** AVAILABLE DATA follows **
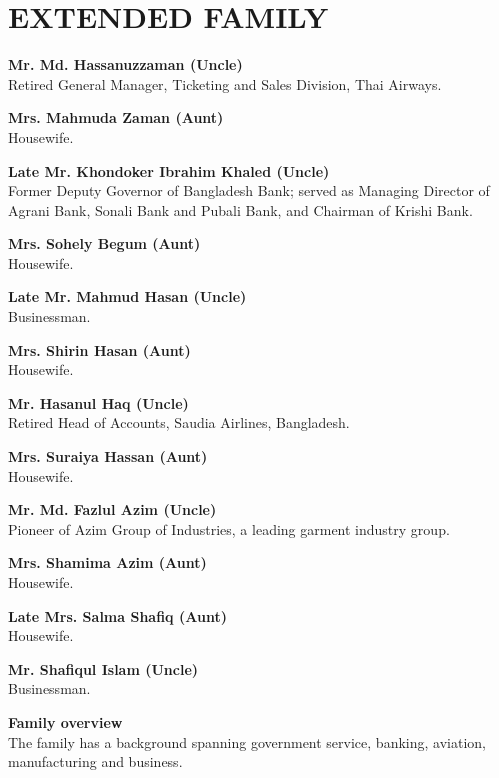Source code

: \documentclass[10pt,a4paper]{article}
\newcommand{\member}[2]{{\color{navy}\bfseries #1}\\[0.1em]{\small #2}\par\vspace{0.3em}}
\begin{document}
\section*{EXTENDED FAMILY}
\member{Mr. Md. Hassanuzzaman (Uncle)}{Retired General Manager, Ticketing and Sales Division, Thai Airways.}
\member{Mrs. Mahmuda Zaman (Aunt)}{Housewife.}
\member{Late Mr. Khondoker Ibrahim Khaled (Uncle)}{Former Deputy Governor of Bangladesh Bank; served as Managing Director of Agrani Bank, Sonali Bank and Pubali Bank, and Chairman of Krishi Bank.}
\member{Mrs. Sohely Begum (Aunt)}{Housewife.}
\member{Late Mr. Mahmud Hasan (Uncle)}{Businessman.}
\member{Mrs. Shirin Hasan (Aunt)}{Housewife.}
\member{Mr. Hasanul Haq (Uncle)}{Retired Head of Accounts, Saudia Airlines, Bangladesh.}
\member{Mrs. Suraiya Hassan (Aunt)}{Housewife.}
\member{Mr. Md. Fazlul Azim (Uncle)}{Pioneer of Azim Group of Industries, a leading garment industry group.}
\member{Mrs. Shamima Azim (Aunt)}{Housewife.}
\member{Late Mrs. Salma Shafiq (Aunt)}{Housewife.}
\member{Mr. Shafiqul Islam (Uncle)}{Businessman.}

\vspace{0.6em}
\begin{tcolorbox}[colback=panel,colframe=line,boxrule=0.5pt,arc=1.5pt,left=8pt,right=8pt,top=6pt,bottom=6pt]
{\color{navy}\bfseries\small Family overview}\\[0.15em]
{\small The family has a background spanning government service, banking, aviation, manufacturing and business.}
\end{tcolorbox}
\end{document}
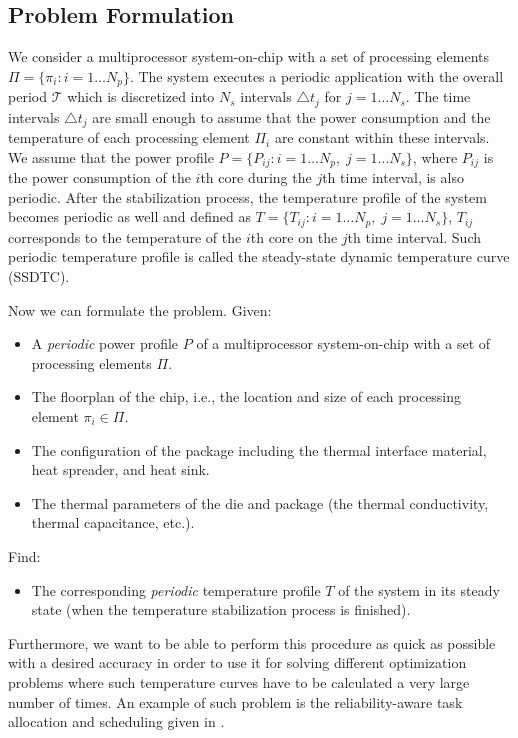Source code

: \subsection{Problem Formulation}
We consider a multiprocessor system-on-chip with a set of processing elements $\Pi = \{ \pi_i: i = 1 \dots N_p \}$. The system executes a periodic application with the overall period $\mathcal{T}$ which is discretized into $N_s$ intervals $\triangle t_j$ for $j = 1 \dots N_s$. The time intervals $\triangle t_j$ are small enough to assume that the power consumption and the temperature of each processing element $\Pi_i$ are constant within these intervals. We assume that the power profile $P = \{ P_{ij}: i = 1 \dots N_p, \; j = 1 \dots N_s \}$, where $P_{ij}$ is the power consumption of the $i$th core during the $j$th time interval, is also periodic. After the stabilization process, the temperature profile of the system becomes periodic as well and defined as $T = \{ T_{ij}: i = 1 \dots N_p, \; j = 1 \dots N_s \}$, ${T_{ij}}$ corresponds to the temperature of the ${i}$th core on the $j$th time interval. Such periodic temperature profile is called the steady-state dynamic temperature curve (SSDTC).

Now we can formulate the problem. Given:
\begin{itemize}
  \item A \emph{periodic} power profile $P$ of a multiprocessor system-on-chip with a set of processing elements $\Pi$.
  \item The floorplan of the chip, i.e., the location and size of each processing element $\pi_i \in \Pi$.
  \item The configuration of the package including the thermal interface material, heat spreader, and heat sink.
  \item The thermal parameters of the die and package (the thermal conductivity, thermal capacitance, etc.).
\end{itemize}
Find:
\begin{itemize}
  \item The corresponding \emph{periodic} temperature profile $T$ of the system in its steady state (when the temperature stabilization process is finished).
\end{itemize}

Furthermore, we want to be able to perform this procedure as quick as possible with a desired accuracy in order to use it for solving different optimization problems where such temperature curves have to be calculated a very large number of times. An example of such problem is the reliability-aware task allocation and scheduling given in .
** End of AVAILABLE DATA **
**EXERCISE BRIEF**
Lines that include the word "emph" are to be extracted from the data above.

**RESULT OF THE TASK**
  \item A \emph{periodic} power profile $P$ of a multiprocessor system-on-chip with a set of processing elements $\Pi$.
  \item The corresponding \emph{periodic} temperature profile $T$ of the system in its steady state (when the temperature stabilization process is finished).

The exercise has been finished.